Friday, November 10, 2006

Let the Games Begin

For everyone that suspected, it's official: Iowa Governor Tom Vilsack announced yesterday he's running for president in 2008. Not more than a week after mid-term elections, it's no surprise that Vilsack is first to offically start his campaign. Compared to his other (potential?) competitors (Clinton, Edwards, Kerry, Gore), he is by far the least known. No mystery why he's starting now.

As an Iowa native, I can tell you little is remarkable about the governor. Like all politicians, he enjoys enlarging the government and padding his position. A quick sampling of his governing:

-To try to encourage businesses to move to Iowa, the government used a half-billion dollar grant fund (the Values Fund), though Vilsack expressly vetoed cutting business taxes or reducing regulation.

-He backed Iowa's anti-meth laws (read more here), which made it much more difficult to purchase certain drugs.

-He vetoed an Iowa House bill that would drastically restrict the use of eminent domain, claiming the requirement of "just compensation" (paying the market value) was good enough.

I find that last item particularly upseting. If "just compenstation" was really just, you wouldn't need eminent domain.


jeremy h. said...

On Halloween I went to Target to purchase some goodies for the kids. There were already taking down the Halloween displays and putting up the Christmas ones. I think this is a similar phenomenom.

SmoothB said...

It's not that early, really -- the primaries start in a trifle over a year. Given the schmucks the two parties have put up for election recently, I think a year and a half to figure out who should be the most powerful person on earth is quite clearly not enough time.

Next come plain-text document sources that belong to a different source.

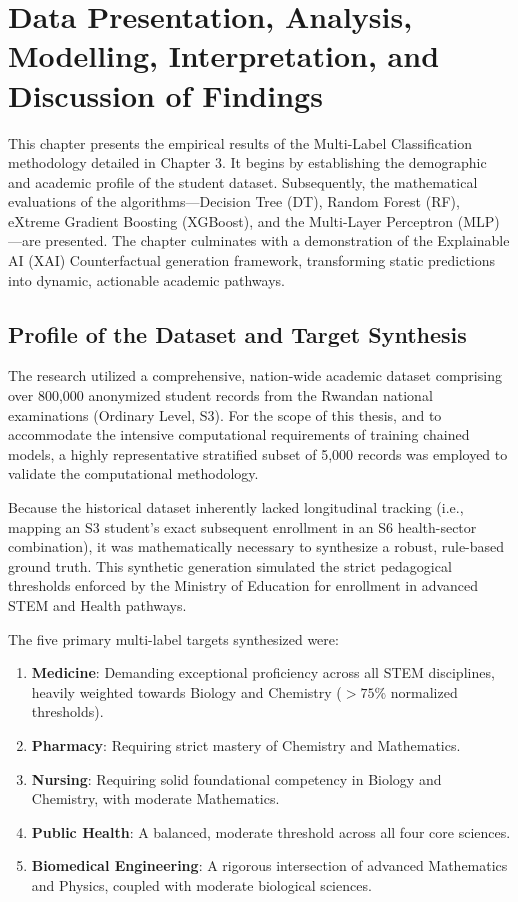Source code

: \section{Data Presentation, Analysis, Modelling, Interpretation, and Discussion of Findings} 

This chapter presents the empirical results of the Multi-Label \parencite{tsoumakas2007multi} Classification methodology detailed in Chapter 3. It begins by establishing the demographic and academic profile of the student dataset. Subsequently, the mathematical evaluations of the algorithms---Decision Tree (DT), Random Forest \parencite{breiman2001random} (RF), eXtreme Gradient Boosting (XGBoost), and the Multi-Layer Perceptron \parencite{zhang2013review} (MLP)---are presented. The chapter culminates with a demonstration of the Explainable AI (XAI) Counterfactual \parencite{wachter2017counterfactual} generation framework, transforming static predictions into dynamic, actionable academic pathways.

\subsection{Profile of the Dataset and Target Synthesis}

The research utilized a comprehensive, nation-wide academic dataset comprising over 800,000 anonymized student records from the Rwandan national examinations (Ordinary Level, S3). For the scope of this thesis, and to accommodate the intensive computational requirements of training chained models, a highly representative stratified subset of 5,000 records was employed to validate the computational methodology.

Because the historical dataset inherently lacked longitudinal tracking (i.e., mapping an S3 student's exact subsequent enrollment in an S6 health-sector combination), it was mathematically necessary to synthesize a robust, rule-based ground truth. This synthetic generation simulated the strict pedagogical thresholds enforced by the Ministry of Education for enrollment in advanced STEM and Health pathways.

The five primary multi-label \parencite{tsoumakas2007multi} targets synthesized were:
\begin{enumerate}
    \item \textbf{Medicine}: Demanding exceptional proficiency across all STEM disciplines, heavily weighted towards Biology and Chemistry ($>75\%$ normalized thresholds).
    \item \textbf{Pharmacy}: Requiring strict mastery of Chemistry and Mathematics.
    \item \textbf{Nursing}: Requiring solid foundational competency in Biology and Chemistry, with moderate Mathematics.
    \item \textbf{Public Health}: A balanced, moderate threshold across all four core sciences.
    \item \textbf{Biomedical Engineering}: A rigorous intersection of advanced Mathematics and Physics, coupled with moderate biological sciences.
\end{enumerate}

By the by, I certainly don't want to defend the travesty that eminent domain has become, but I don't think it's so clear that we should actually get rid of it. The point is to reduce transaction costs -- there's no reason to believe that the Coase theorem would take care of the problem.

David said...

(1) The point of eminent domain is not to simply reduce transaction costs. In theory, it is to make sure the government can get a bit of land for the public's use. I'll even defend the law for last-resort, end-of-the-world sort of security/defense measures. (Like to put a base on a key piece of land if an obvious conquerer was trying to attack North America.)

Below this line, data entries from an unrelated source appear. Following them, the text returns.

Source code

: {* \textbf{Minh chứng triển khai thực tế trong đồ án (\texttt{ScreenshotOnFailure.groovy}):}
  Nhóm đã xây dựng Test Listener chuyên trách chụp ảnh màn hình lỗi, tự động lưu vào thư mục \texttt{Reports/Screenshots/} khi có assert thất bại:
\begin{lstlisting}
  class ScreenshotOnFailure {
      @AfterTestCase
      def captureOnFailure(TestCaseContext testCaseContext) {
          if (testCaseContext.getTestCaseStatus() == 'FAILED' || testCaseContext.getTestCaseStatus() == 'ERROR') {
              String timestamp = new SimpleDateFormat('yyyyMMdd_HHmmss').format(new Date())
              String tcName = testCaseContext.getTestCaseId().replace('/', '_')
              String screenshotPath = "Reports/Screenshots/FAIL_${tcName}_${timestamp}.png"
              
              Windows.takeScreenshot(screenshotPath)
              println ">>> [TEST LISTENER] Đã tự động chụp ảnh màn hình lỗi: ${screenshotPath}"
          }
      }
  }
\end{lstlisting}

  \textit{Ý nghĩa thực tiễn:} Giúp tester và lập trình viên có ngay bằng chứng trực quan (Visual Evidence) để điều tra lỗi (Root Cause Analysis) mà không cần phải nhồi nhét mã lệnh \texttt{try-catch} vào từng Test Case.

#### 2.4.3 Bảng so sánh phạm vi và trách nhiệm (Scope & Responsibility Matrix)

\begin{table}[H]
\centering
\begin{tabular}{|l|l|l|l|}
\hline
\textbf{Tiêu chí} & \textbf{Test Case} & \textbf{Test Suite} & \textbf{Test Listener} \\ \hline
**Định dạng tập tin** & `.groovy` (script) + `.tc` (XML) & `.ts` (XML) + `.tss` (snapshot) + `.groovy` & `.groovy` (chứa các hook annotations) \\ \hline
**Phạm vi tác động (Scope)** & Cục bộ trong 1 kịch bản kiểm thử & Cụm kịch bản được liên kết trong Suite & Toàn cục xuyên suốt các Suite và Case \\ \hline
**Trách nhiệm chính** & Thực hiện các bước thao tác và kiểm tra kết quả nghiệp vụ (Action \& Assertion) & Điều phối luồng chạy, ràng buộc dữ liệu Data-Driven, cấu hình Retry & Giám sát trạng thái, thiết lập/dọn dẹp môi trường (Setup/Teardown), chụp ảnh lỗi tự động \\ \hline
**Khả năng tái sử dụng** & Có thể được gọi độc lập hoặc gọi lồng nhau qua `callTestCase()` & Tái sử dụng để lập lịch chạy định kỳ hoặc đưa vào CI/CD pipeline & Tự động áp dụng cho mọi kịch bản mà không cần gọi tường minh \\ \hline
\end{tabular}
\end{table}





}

(2) Now you can say all these things are reducing transaction costs. Maybe they are, but then why not do eminent domain for other things? Instead of going to the store, I should just get the police to take it for me and leave whatever money they think is fair. That way I wouldn't have to waste time standing in line. Just because there's a market price doesn't mean everyone is willing to buy or sell at that price (indeed, it wouldn't be much of an economy if that was true). In fact, if you have to use eminent domain to pull off an exchange, it is by definition unfair.

SmoothB said...

If the point is to take whatever the government wants, whenever it wants, why do you suppose they haven't always used it for everything and never ever paid squat? But I don't know if we get anywhere this way. The idea behind eminent domain is that social benefit probably exceeds private benefit, but that since the property is owned by many people, the transaction costs are very high, while the fact that everyone knows that a road will be built means that there's an incentive for everyone to hold out for the entire surplus. Combined, both of these facts mean the road will never be built.

But hey, that's just a thought. We could always just say that it's just plain evil, by definition.

David said...

Well of course it is evil by definition; I'd figure that would go without saying.

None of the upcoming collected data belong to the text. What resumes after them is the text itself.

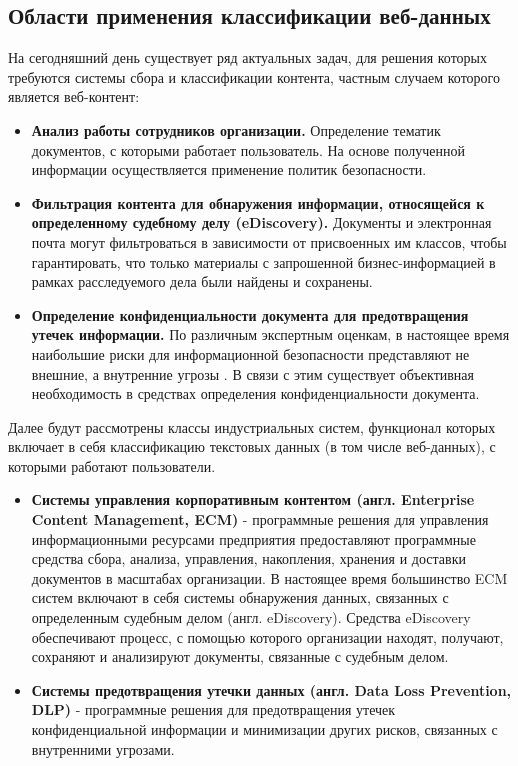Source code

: \documentclass[russian, utf8, emptystyle]{eskdtext}
\begin{document}
\subsection {Области применения классификации веб-данных}
На сегодняшний день существует ряд актуальных задач, для решения которых требуются системы сбора и классификации контента, частным случаем которого является веб-контент:
\begin{itemize}
	\item {\bf Анализ работы сотрудников организации.}
	Определение тематик документов, с которыми работает пользователь. На основе полученной информации осуществляется применение политик безопасности.
	\item {\bf Фильтрация контента для обнаружения информации, относящейся к определенному судебному делу (eDiscovery\cite{eDiscovery}).}
	Документы и электронная почта могут фильтроваться в зависимости от присвоенных им классов, чтобы гарантировать, что только материалы с запрошенной бизнес-информацией в рамках расследуемого дела были найдены и сохранены.
	\item {\bf Определение конфиденциальности документа для предотвращения утечек информации.}
	По различным экспертным оценкам, в настоящее время наибольшие риски для информационной безопасности представляют не внешние, а внутренние угрозы \cite{InfoWatch}.
	В связи с этим существует объективная необходимость в средствах определения конфиденциальности документа.
	
\end{itemize}

Далее будут рассмотрены классы индустриальных систем, функционал которых включает в себя классификацию текстовых данных (в том числе веб-данных), с которыми работают пользователи.
\begin{itemize}
	\item {\bf 	Системы управления корпоративным контентом (англ. Enterprise Content Management, ECM) } - программные решения для управления информационными ресурсами предприятия предоставляют программные средства сбора, анализа, управления, накопления, хранения и доставки документов в масштабах организации. В настоящее время большинство ECM систем включают в себя системы обнаружения данных, связанных с определенным судебным делом (англ. eDiscovery). Средства eDiscovery обеспечивают процесс, с помощью которого организации находят, получают, сохраняют и анализируют документы, связанные с судебным делом.
	\item {\bf Системы предотвращения утечки данных (англ. Data Loss Prevention, DLP)} -
	программные решения для предотвращения утечек конфиденциальной информации и минимизации других рисков, связанных с внутренними угрозами.
\end{itemize}
\end{document}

The theory behind ED is the transaction cost point. The practice behind ED is pure politics. (Just as the theory behind the state is looking out for the whole of society while the practice is the vote/budget maximizing politician/bureaucrat.)

So why doesn't it happen all the time? Well, there are political costs, so it's not constant but because voters are rationally ignorant and/or irrational, it happens more than it should. The bright side of the Kelo case is because the violations are so blantant, politicians have a strong incentive to restrict its use (Vilsack clearly has different priorities: no doubt more concerned with attracting businesses to Iowa even at the expensive of the right to property.) One must wonder if the public outcry would have been as great if it was a union that took Kelo's house instead of a "faceless corporation."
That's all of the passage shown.